▶ **WHAT THE TASK ASKS**:
If a line in the entries contains the string "specified", include that line in your answer.

▶ **SOURCE MATERIAL**:
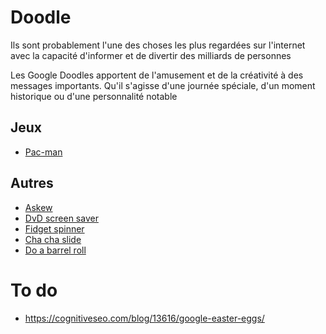 # Doodle
Ils sont probablement l'une des choses les plus regardées sur l'internet avec la capacité d'informer et de divertir des milliards de personnes

Les Google Doodles apportent de l'amusement et de la créativité à des messages importants. Qu'il s'agisse d'une journée spéciale, d'un moment historique ou d'une personnalité notable
## Jeux
- [Pac-man](https://www.google.com/search?q=pacman)
## Autres
- [Askew](https://www.google.com/search?q=askew)
- [DvD screen saver](https://www.google.com/search?q=dvd+screensaver)
- [Fidget spinner](https://www.google.com/search?q=Fidget+spinner)
- [Cha cha slide](https://www.google.com/search?q=cha+cha+slide)
- [Do a barrel roll](https://www.google.com/search?q=do+a+barrel+roll)

# To do
- https://cognitiveseo.com/blog/13616/google-easter-eggs/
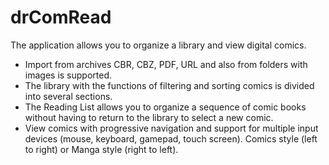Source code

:# drComRead
The application allows you to organize a library and view digital comics.

* Import from archives CBR, CBZ, PDF, URL and also from folders with images is supported.
* The library with the functions of filtering and sorting comics is divided into several sections.
* The Reading List allows you to organize a sequence of comic books without having to return to the library to select a new comic.
* View comics with progressive navigation and support for multiple input devices (mouse, keyboard, gamepad, touch screen). Comics style (left to right) or Manga style (right to left).
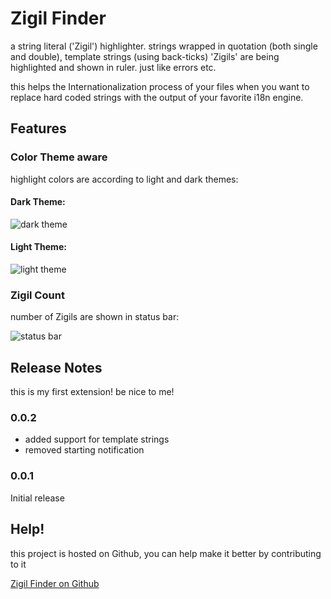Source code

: # Zigil Finder

a string literal ('Zigil') highlighter.
strings wrapped in quotation (both single and double), template strings (using back-ticks) 'Zigils' are being highlighted and shown in ruler. just like errors etc.

this helps the Internationalization process of your files when you want to replace hard coded strings with the output of your favorite i18n engine.
## Features

### Color Theme aware
highlight colors are according to light and dark themes:

#### Dark Theme:

![dark theme](https://i.imgur.com/iHfmBIi.png)
#### Light Theme:

![light theme](https://i.imgur.com/IElrEcV.png)

### Zigil Count
number of Zigils are shown in status bar:

![status bar](https://i.imgur.com/BUdEiFJ.png)

## Release Notes

this is my first extension! be nice to me!

### 0.0.2
- added support for template strings
- removed starting notification
### 0.0.1

Initial release

## Help!

this project is hosted on Github, you can help make it better by contributing to it

[Zigil Finder on Github](https://github.com/RezaTheGreat/zigilfinder.git)


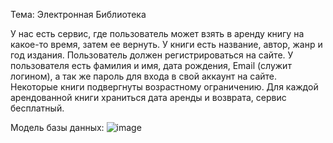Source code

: Тема: Электронная Библиотека

У нас есть сервис, где пользователь может взять в аренду книгу на какое-то время, затем ее вернуть. 
У книги есть название, автор, жанр и год издания. Пользователь должен регистрироваться на сайте. 
У пользователя есть фамилия и имя, дата рождения, Email (служит логином), а так же пароль для входа в свой аккаунт на сайте. 
Некоторые книги подвергнуты возрастному ограничению. Для каждой арендованной книги храниться дата аренды и возврата, сервис бесплатный.

Модель базы данных:
![image](https://github.com/Ursulaaaa15/Library-Java/assets/128168213/1ec90b9a-4189-4b23-ba44-c15e3fe6ad1b)
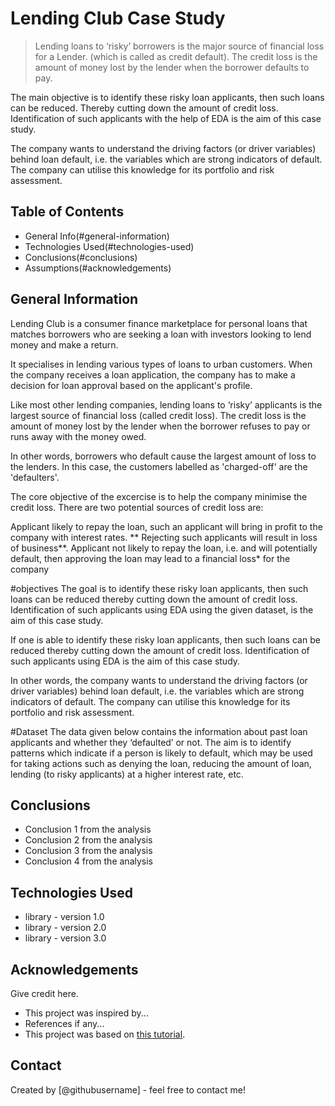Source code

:# Lending Club Case Study
> Lending loans to ‘risky’ borrowers is the major source of financial loss for a Lender.
  (which is called as credit default). The credit loss is the amount of money lost by the lender 
  when the borrower defaults to pay. 
  
  The main objective is to identify these risky loan applicants, 
  then such loans can be reduced. Thereby cutting down the amount of credit loss. 
  Identification of such applicants with the help of EDA is the aim of this case study. 

  The company wants to understand the driving factors (or driver variables) behind loan default,
  i.e. the variables which are strong indicators of default. 
  The company can utilise this knowledge for its portfolio and risk assessment.  

  ## Table of Contents
* General Info(#general-information)
* Technologies Used(#technologies-used)
* Conclusions(#conclusions)
* Assumptions(#acknowledgements)

<!-- You can include any other section that is pertinent to your problem -->

## General Information
Lending Club is a consumer finance marketplace for personal loans that matches borrowers 
who are seeking a loan with investors looking to lend money and make a return.

It specialises in lending various types of loans to urban customers. 
When the company receives a loan application, the company has to make a decision for loan approval based on the applicant's profile.

Like most other lending companies, lending loans to ‘risky’ applicants is the largest source of financial loss (called credit loss). 
The credit loss is the amount of money lost by the lender when the borrower refuses to pay or runs away with the money owed.

In other words, borrowers who default cause the largest amount of loss to the lenders. 
In this case, the customers labelled as 'charged-off' are the 'defaulters'.

The core objective of the excercise is to help the company minimise the credit loss. 
There are two potential sources of credit loss are:

Applicant likely to repay the loan, such an applicant will bring in profit to the company with interest rates.
** Rejecting such applicants will result in loss of business**.
Applicant not likely to repay the loan, i.e. and will potentially default, 
then approving the loan may lead to a financial loss* for the company

#objectives
The goal is to identify these risky loan applicants, then such loans can be reduced thereby cutting down the amount of credit loss. 
Identification of such applicants using EDA using the given dataset, is the aim of this case study.

If one is able to identify these risky loan applicants, then such loans can be reduced thereby cutting down the amount of 
credit loss. Identification of such applicants using EDA is the aim of this case study.

In other words, the company wants to understand the driving factors (or driver variables) behind loan default, 
i.e. the variables which are strong indicators of default. The company can utilise this knowledge for its portfolio and risk assessment.

#Dataset
The data given below contains the information about past loan applicants and whether they ‘defaulted’ or not. 
The aim is to identify patterns which indicate if a person is likely to default, which may be used for taking actions such as denying the loan, reducing the amount of loan, lending (to risky applicants) at a higher interest rate, etc.

<!-- You don't have to answer all the questions - just the ones relevant to your project. -->

## Conclusions
- Conclusion 1 from the analysis
- Conclusion 2 from the analysis
- Conclusion 3 from the analysis
- Conclusion 4 from the analysis

<!-- You don't have to answer all the questions - just the ones relevant to your project. -->


## Technologies Used
- library - version 1.0
- library - version 2.0
- library - version 3.0

<!-- As the libraries versions keep on changing, it is recommended to mention the version of library used in this project -->

## Acknowledgements
Give credit here.
- This project was inspired by...
- References if any...
- This project was based on [this tutorial](https://www.example.com).


## Contact
Created by [@githubusername] - feel free to contact me!


<!-- Optional -->
<!-- ## License -->
<!-- This project is open source and available under the [... License](). -->

<!-- You don't have to include all sections - just the one's relevant to your project -->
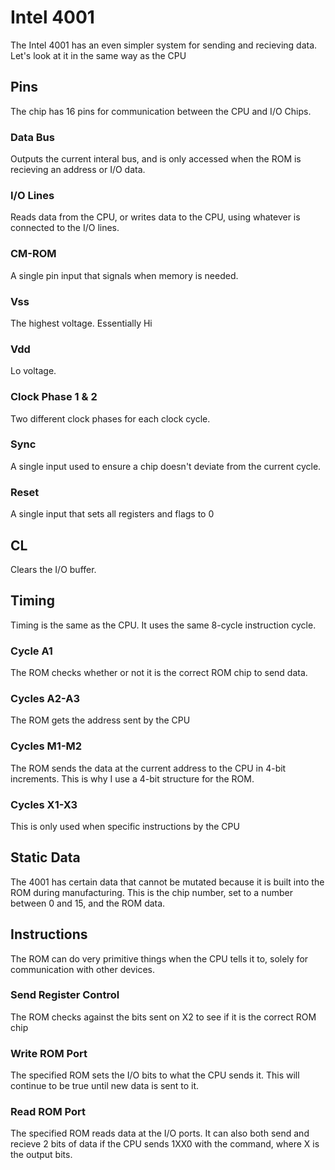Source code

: # Intel 4001
The Intel 4001 has an even simpler system for sending and recieving data. Let's look at it in the same way as the CPU
## Pins
The chip has 16 pins for communication between the CPU and I/O Chips.
### Data Bus
Outputs the current interal bus, and is only accessed when the ROM is recieving an address or I/O data.
### I/O Lines
Reads data from the CPU, or writes data to the CPU, using whatever is connected to the I/O lines.
### CM-ROM
A single pin input that signals when memory is needed.
### Vss
The highest voltage. Essentially Hi
### Vdd
Lo voltage.
### Clock Phase 1 & 2
Two different clock phases for each clock cycle.
### Sync
A single input used to ensure a chip doesn't deviate from the current cycle.
### Reset
A single input that sets all registers and flags to 0
## CL
Clears the I/O buffer.
## Timing
Timing is the same as the CPU. It uses the same 8-cycle instruction cycle.
### Cycle A1
The ROM checks whether or not it is the correct ROM chip to send data.
### Cycles A2-A3
The ROM gets the address sent by the CPU
### Cycles M1-M2
The ROM sends the data at the current address to the CPU in 4-bit increments. This is why I use a 4-bit structure for the ROM.
### Cycles X1-X3
This is only used when specific instructions by the CPU
## Static Data
The 4001 has certain data that cannot be mutated because it is built into the ROM during manufacturing. This is the chip number, set to a number between 0 and 15, and the ROM data.
## Instructions
The ROM can do very primitive things when the CPU tells it to, solely for communication with other devices.
### Send Register Control
The ROM checks against the bits sent on X2 to see if it is the correct ROM chip
### Write ROM Port
The specified ROM sets the I/O bits to what the CPU sends it. This will continue to be true until new data is sent to it.
### Read ROM Port
The specified ROM reads data at the I/O ports. It can also both send and recieve 2 bits of data if the CPU sends 1XX0 with the command, where X is the output bits.
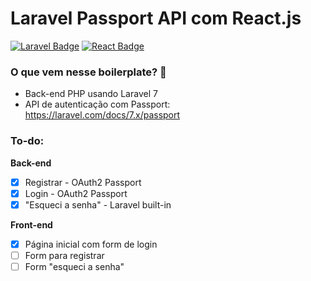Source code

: # Laravel Passport API com React.js

[![Laravel Badge](https://img.shields.io/badge/Laravel-v7.0-red?style=for-the-badge&logo=laravel)](https://laravel.com)
[![React Badge](https://img.shields.io/badge/React.js-v16.13.0-blue?style=for-the-badge&logo=react)](https://reactjs.org)

### O que vem nesse boilerplate? 🤔

- Back-end PHP usando Laravel 7
- API de autenticação com Passport: <https://laravel.com/docs/7.x/passport>

### To-do:
**Back-end**
 - [x] Registrar - OAuth2 Passport
 - [X] Login - OAuth2 Passport
 - [X] "Esqueci a senha" - Laravel built-in

**Front-end**
- [X] Página inicial com form de login
- [ ] Form para registrar
- [ ] Form "esqueci a senha"
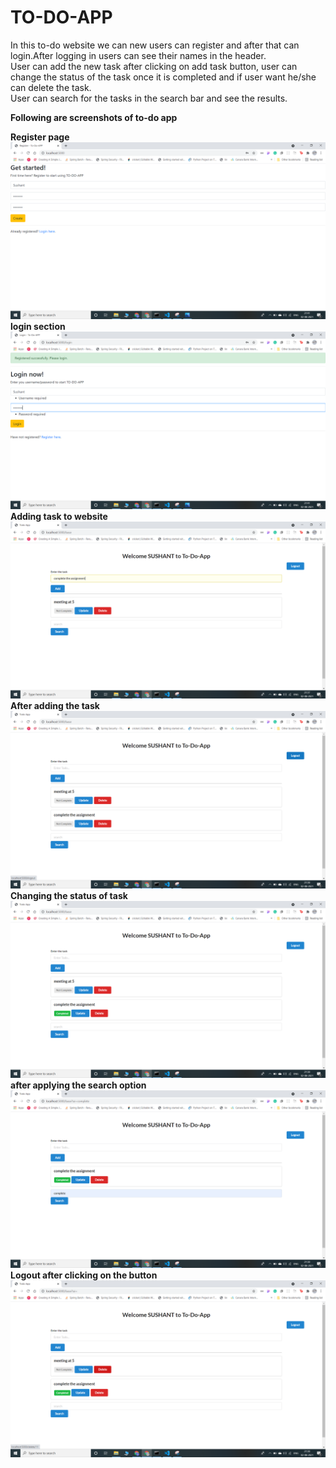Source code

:# TO-DO-APP<br/>
In this to-do website we can new users can register and after that can login.After logging in users can see their names in the header.<br/>
User can add the new task after clicking on add task button, user can change the status of the task once it is completed and if user want he/she can delete the task.<br/>
User can search for the tasks in the search bar and see the results.

**Following are screenshots of to-do app**

**Register page** <br/>
![GIF](readme_resources/1.png)<br/>
**login section** <br/>
![GIF](readme_resources/2.png)<br/>
**Adding task to website** <br/>
![GIF](readme_resources/3.png)<br/>
**After adding the task** <br/>
![GIF](readme_resources/4.png)<br/>
**Changing the status of task** <br/>
![GIF](readme_resources/5.png)<br/>
**after applying the search option** <br/>
![GIF](readme_resources/6.png)<br/>
**Logout after clicking on the button** <br/>
![GIF](readme_resources/7.png)<br/>
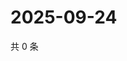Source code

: # 2025-09-24

共 0 条

<!-- BEGIN ZHIHUVIDEO -->
<!-- 最后更新时间 Wed Sep 24 2025 01:08:18 GMT+0800 (China Standard Time) -->

<!-- END ZHIHUVIDEO -->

▶ **SOLUTION**:
The specified ROM sets the I/O bits to what the CPU sends it. This will continue to be true until new data is sent to it.
The specified ROM reads data at the I/O ports. It can also both send and recieve 2 bits of data if the CPU sends 1XX0 with the command, where X is the output bits.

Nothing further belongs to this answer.